*** RECORDS FOR THIS TASK ***
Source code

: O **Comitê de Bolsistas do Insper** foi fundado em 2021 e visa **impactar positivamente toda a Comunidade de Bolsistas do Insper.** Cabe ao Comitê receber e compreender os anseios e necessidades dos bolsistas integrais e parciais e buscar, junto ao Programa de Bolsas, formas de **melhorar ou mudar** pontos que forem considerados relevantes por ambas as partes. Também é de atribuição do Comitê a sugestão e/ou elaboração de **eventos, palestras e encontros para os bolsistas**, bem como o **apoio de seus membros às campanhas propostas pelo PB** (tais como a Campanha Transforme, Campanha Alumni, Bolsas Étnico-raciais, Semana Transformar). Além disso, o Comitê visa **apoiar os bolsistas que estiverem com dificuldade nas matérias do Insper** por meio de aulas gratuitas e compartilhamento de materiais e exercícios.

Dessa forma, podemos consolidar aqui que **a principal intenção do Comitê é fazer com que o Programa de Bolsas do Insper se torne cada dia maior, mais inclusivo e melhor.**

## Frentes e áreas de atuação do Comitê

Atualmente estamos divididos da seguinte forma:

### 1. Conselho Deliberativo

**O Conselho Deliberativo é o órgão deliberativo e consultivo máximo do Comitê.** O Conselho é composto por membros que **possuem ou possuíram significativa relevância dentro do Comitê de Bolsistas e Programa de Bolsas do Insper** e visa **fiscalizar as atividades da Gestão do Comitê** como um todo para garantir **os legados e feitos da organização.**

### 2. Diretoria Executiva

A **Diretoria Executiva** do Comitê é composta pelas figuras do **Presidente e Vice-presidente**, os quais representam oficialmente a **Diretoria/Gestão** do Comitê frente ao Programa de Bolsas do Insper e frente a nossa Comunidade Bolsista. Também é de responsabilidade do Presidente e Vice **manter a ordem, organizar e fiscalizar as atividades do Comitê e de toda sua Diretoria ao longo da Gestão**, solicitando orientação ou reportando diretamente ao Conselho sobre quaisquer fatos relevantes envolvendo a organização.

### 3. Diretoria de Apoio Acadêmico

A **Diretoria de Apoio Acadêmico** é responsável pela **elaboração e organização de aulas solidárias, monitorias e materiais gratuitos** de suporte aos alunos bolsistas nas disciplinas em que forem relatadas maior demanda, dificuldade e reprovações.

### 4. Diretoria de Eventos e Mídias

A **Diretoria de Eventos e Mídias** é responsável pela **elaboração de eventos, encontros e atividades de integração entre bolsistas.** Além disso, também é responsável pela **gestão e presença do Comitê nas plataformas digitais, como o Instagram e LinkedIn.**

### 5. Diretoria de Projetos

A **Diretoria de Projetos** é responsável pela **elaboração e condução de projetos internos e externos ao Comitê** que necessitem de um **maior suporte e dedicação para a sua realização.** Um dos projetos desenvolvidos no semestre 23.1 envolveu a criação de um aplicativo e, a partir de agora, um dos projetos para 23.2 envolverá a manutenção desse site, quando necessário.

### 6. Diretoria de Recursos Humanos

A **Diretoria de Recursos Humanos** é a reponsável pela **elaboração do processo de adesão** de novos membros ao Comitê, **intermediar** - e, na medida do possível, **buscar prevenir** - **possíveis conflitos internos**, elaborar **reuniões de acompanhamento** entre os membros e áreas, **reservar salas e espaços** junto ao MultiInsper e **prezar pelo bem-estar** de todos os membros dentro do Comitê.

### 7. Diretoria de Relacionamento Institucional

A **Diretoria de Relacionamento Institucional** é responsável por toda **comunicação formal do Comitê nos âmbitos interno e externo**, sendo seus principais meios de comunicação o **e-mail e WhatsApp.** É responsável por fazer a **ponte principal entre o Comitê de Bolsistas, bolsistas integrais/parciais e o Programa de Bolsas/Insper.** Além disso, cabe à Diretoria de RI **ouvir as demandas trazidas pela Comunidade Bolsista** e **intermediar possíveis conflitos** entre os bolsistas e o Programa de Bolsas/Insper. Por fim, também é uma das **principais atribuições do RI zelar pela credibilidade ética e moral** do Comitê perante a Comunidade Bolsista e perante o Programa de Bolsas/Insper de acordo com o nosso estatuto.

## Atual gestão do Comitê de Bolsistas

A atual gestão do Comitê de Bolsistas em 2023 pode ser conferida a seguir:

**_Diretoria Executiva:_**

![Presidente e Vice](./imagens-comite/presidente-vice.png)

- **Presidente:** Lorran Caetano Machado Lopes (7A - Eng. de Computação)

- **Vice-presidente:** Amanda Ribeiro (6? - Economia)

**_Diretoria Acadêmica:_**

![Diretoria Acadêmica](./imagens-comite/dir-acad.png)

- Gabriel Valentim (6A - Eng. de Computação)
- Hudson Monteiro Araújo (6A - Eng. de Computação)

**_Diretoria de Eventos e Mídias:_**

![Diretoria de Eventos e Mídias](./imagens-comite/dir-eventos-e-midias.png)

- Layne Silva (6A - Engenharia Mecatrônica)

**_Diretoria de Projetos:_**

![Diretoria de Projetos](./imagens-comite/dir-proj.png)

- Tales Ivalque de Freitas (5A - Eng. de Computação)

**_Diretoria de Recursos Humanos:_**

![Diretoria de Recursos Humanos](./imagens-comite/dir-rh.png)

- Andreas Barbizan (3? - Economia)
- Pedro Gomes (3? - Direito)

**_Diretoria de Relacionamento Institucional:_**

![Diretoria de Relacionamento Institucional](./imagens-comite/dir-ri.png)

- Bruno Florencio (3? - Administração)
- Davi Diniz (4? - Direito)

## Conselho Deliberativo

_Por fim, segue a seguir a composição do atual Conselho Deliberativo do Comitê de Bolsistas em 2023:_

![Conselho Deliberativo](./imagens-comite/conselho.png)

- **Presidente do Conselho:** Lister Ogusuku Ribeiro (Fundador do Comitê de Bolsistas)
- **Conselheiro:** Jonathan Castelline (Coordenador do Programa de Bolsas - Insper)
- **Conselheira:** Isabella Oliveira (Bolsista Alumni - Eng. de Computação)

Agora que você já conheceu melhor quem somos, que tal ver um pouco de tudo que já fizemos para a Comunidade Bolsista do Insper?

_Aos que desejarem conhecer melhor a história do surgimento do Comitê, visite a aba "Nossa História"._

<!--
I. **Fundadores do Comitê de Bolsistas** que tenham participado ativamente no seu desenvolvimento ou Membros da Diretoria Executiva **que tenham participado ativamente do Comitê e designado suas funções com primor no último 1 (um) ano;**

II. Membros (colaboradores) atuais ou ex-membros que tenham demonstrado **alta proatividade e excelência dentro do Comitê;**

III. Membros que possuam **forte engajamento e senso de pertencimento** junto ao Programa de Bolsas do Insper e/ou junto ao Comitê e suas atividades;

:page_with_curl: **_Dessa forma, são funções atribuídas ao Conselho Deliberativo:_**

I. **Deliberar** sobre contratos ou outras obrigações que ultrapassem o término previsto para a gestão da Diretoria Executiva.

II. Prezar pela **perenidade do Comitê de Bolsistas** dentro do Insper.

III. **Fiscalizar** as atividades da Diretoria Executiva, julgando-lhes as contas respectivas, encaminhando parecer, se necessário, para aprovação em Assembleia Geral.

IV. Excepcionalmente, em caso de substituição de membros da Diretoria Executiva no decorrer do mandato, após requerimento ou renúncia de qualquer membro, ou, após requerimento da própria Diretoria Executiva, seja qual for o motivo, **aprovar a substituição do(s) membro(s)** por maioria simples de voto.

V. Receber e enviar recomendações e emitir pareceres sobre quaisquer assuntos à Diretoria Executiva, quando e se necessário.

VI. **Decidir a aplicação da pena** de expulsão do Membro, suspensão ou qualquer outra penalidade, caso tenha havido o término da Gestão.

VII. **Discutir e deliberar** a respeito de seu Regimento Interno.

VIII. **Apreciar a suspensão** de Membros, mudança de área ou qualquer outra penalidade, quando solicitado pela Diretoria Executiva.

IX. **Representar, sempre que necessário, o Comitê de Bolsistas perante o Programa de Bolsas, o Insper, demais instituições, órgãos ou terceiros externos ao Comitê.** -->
*** End of RECORDS FOR THIS TASK ***
▶ [EXERCISE DESCRIPTION]
Look above for the line with "- **Vice-presidente:** Amanda" and the line with "- Pedro Gomes (3? - Direito)"; transcribe both and all lines in between, exactly, and nothing else.

▶ [EXPECTED ANSWER]
- **Vice-presidente:** Amanda Ribeiro (6? - Economia)

**_Diretoria Acadêmica:_**

![Diretoria Acadêmica](./imagens-comite/dir-acad.png)

- Gabriel Valentim (6A - Eng. de Computação)
- Hudson Monteiro Araújo (6A - Eng. de Computação)

**_Diretoria de Eventos e Mídias:_**

![Diretoria de Eventos e Mídias](./imagens-comite/dir-eventos-e-midias.png)

- Layne Silva (6A - Engenharia Mecatrônica)

**_Diretoria de Projetos:_**

![Diretoria de Projetos](./imagens-comite/dir-proj.png)

- Tales Ivalque de Freitas (5A - Eng. de Computação)

**_Diretoria de Recursos Humanos:_**

![Diretoria de Recursos Humanos](./imagens-comite/dir-rh.png)

- Andreas Barbizan (3? - Economia)
- Pedro Gomes (3? - Direito)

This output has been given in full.